What you will do
In the listing below, print exactly the lines from the first through the one that contains "by &#x60;name&#x60;. | [optional]".

Data to examine
####################
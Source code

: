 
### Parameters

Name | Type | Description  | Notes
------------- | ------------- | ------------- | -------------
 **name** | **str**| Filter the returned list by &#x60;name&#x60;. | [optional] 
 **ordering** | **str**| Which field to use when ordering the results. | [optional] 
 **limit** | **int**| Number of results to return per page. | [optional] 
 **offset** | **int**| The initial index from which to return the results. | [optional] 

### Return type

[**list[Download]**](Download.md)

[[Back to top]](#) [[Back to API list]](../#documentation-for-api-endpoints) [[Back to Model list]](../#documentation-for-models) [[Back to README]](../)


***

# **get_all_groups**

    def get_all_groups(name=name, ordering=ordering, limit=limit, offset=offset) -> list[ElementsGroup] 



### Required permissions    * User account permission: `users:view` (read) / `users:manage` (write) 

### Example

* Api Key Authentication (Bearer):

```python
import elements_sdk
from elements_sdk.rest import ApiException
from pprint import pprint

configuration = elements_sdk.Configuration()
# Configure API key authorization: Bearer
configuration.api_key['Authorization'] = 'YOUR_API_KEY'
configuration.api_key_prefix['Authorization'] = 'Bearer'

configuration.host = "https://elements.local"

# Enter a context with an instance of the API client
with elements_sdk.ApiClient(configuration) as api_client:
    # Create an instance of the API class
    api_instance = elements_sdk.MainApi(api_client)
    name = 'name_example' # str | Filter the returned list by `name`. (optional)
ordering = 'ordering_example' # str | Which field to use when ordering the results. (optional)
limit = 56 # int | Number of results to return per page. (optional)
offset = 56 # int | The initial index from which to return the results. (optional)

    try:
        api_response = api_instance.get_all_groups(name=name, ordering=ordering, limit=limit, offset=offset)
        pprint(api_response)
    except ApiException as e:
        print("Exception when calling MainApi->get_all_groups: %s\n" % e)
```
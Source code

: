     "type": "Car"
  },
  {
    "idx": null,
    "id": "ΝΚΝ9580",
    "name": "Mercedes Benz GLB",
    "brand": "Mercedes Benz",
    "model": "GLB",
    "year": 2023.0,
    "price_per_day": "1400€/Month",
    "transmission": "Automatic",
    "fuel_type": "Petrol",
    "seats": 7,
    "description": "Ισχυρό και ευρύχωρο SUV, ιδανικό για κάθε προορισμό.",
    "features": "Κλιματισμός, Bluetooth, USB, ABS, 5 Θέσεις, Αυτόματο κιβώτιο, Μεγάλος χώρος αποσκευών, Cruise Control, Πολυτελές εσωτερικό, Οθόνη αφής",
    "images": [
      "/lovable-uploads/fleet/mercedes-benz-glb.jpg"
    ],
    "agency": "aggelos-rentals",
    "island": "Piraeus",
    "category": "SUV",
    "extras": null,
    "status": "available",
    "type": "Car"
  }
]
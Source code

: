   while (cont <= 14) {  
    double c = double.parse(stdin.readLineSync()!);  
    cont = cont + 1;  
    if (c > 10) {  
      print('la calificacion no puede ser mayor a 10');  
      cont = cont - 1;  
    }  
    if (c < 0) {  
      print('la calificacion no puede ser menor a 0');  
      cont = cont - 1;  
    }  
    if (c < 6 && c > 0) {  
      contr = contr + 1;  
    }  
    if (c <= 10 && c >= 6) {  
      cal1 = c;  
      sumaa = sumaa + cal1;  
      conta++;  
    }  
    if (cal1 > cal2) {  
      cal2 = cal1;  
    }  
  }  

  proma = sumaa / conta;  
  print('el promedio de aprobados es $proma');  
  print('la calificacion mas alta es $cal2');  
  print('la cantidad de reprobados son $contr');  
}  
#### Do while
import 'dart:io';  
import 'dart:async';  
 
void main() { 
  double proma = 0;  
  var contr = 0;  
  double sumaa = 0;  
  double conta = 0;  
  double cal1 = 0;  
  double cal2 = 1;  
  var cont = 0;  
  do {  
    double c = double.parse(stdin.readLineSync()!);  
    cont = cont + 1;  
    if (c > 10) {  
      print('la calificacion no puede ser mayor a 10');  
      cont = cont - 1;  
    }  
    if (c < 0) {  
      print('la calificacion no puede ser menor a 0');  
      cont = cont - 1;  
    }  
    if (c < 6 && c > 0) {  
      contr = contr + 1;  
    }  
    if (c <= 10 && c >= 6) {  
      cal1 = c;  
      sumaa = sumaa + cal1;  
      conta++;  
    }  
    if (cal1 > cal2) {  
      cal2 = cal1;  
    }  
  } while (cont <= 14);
####################
Response box
Source code

: 
### Parameters

Name | Type | Description  | Notes
------------- | ------------- | ------------- | -------------
 **name** | **str**| Filter the returned list by &#x60;name&#x60;. | [optional] 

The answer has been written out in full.